Every single one of these nuances contributes to an overall micro-environment, a distinct story of a growing year in one place. Amidst these myriad variances, a crop of barley is sown and grown. When harvested, the grain has become the sum of this growing year, a statement of its terroir. And when distilled sensitively – not rushed through some fast, generic process to maximise margins, but slowly, with great respect and consideration – it is possible to capture that terroir expression in spirit, to derive a specific set of flavours from a specific place. Though almost unheard of in the whisky industry, this is not a new philosophy (though we are unique in applying it in this way) it has been defined and refined to perfection in France, and increasingly the new world.

 

BANNOW ISLAND, SUMMER.
BANNOW ISLAND, SUMMER.

 

A PRODUCE OF FRANCE

France’s two most famous vineyards, Bordeaux and Burgundy, are defined by the concept of terroir, though the result couldn’t be more different.

Pinot Noir is ideally suited to the fractured geology of the Cote D’Or, its sole red grape variety. Almost two millennia of close observation by Cistercian and Benedictine monks identified how the vine responded to the juxtaposed limestone seams, as shuffled and faulted as a card deck, of the escarpment slope. Its resulting wines have led to these terroirs being legally recognised, a system of controlled appellations, where the top vineyard terroirs – each with their own individual character – are fiercely sought out, their ownership jealously prized. The geographical anomalies create microclimates such as the Combe Brûlée in Burgundy’s famous Vosne Romanée vineyard; its reputation comes from the Pinot Noir grapes that ripen quickly in this burnt hollow, a geological sun trap. In some cases, like Christophe Roumier’s Le Musigny, there are no more than two barrels a year. This is terroir on a micro-scale.
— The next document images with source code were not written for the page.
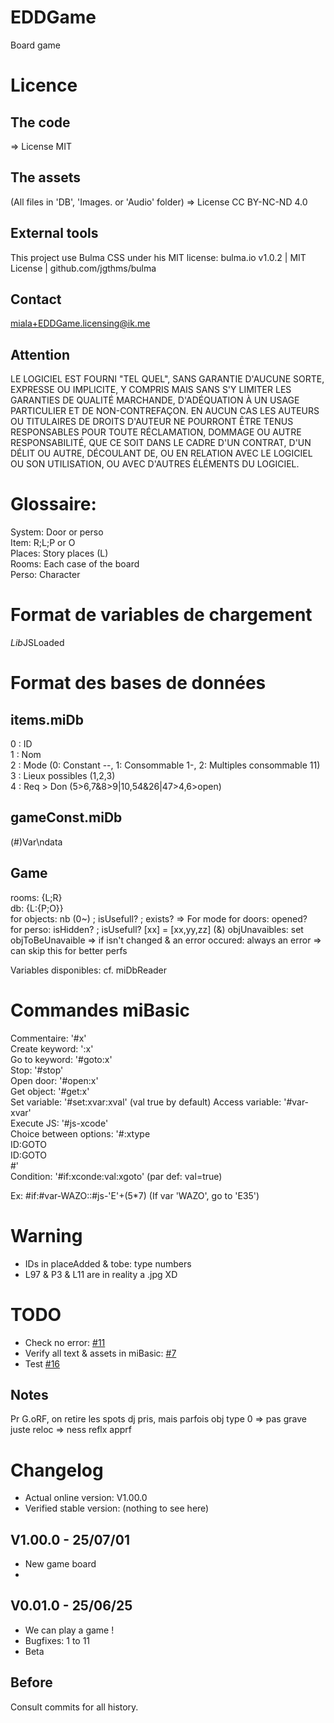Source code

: # EDDGame   
Board game   
   
# Licence
## The code
=> License MIT
## The assets
(All files in 'DB', 'Images. or 'Audio' folder)
=> License CC BY-NC-ND 4.0
## External tools
This project use Bulma CSS under his MIT license: bulma.io v1.0.2 | MIT License | github.com/jgthms/bulma
## Contact
miala+EDDGame.licensing@ik.me
## Attention
LE LOGICIEL EST FOURNI "TEL QUEL", SANS GARANTIE D'AUCUNE SORTE, EXPRESSE OU
IMPLICITE, Y COMPRIS MAIS SANS S'Y LIMITER LES GARANTIES DE QUALITÉ MARCHANDE,
D'ADÉQUATION À UN USAGE PARTICULIER ET DE NON-CONTREFAÇON. EN AUCUN CAS LES
AUTEURS OU TITULAIRES DE DROITS D'AUTEUR NE POURRONT ÊTRE TENUS RESPONSABLES POUR TOUTE RÉCLAMATION,
DOMMAGE OU AUTRE RESPONSABILITÉ, QUE CE SOIT DANS LE CADRE D'UN CONTRAT, D'UN DÉLIT OU AUTRE, DÉCOULANT DE,
OU EN RELATION AVEC LE LOGICIEL OU SON UTILISATION, OU AVEC D'AUTRES ÉLÉMENTS DU LOGICIEL.
   
# Glossaire:   
System: Door or perso   
Item: R;L;P or O   
Places: Story places (L)   
Rooms: Each case of the board   
Perso: Character

# Format de variables de chargement   
*Lib*JSLoaded   
   
# Format des bases de données   
   
## items.miDb   
0 : ID   
1 : Nom   
2 : Mode (0: Constant --, 1: Consommable 1-, 2: Multiples consommable 11)   
3 : Lieux possibles (1,2,3)   
4 : Req > Don (5>6,7&8>9|10,54&26|47>4,6>open)   
   
## gameConst.miDb   
(#)Var\ndata   
   
## Game   
rooms: {L;R}   
db: {L:{P;O}}   
    for objects: nb (0~) ; isUsefull? ; exists? => For mode
    for doors: opened?   
    for perso: isHidden? ; isUsefull?
    [xx] = [xx,yy,zz] (&)
objUnavaibles:
    set objToBeUnavaible
    => if isn't changed & an error occured: always an error => can skip this for better perfs

   
Variables disponibles: cf. miDbReader   
   
# Commandes miBasic 
Commentaire: '#x'  
Create keyword: ':x'   
Go to keyword: '#goto:x'   
Stop: '#stop'   
Open door: '#open:x'   
Get object: '#get:x'   
Set variable: '#set:xvar:xval'   (val true by default) 
Access variable: '#var-xvar'   
Execute JS: '#js-xcode'   
Choice between options: '#:xtype   
        ID:GOTO   
        ID:GOTO   
        #'   
Condition: '#if:xconde:val:xgoto' (par def: val=true)

Ex: #if:#var-WAZO::#js-'E'+(5*7) (If var 'WAZO', go to 'E35')
   
   
# Warning   
- IDs in placeAdded & tobe: type numbers   
- L97 & P3 & L11 are in reality a .jpg XD   
   
# TODO   
- Check no error: [#11](https://github.com/MialaProg/EDDGame/issues/11)
- Verify all text & assets in miBasic: [#7](https://github.com/MialaProg/EDDGame/issues/7)
- Test [#16](https://github.com/MialaProg/EDDGame/issues/16)
## Notes
Pr G.oRF, on retire les spots dj pris, mais parfois obj type 0 => pas grave juste reloc => ness reflx apprf

# Changelog
- Actual online version: V1.00.0
- Verified stable version: (nothing to see here)
## V1.00.0 - 25/07/01
- New game board
- 
## V0.01.0 - 25/06/25
- We can play a game !
- Bugfixes: 1 to 11
- Beta
## Before
Consult commits for all history.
Bordeaux is on an estuary, the confluence of two mighty rivers and their associated alluvial deposits washed down from the Massif Centrale and the Pyrenees. Like any mountain burn or beck, flowing water deposits fine sands on one bend, gravel and stones on the other, and so it does here: the gravel on the left bank, the sand and clay on the right bank. These soils determine the grape varieties that thrive best: Cabernet for the left bank gravel, Merlot for the right bank clay – and three other varieties in between. An estate, following its geology, will match five red varieties to a specific soil condition and prevailing microclimate. Subsequently each ripening terroir will be harvested, vinified and barrelled separately. A chateau will make up to fifty such individual mini-wines. 18 months later, comes the assemblage, the careful marrying of these component wines, to produce one immensely complex Grand Vin. In there lies the greatness of Bordeaux, terroir on a macro-scale.

Terroir is fundamental to both Bordeaux and Burgundy. To put it in perspective on Burgundy’s appropriately named Golden Slope, 15,000 subtly different versions are produced from just a single grape variety – Pinot Noir – on schizophrenically-fractured geology. In Bordeaux 312,000 acres, 5 grape varieties are optimised on vast alluvial deposits to make 10,000 wines.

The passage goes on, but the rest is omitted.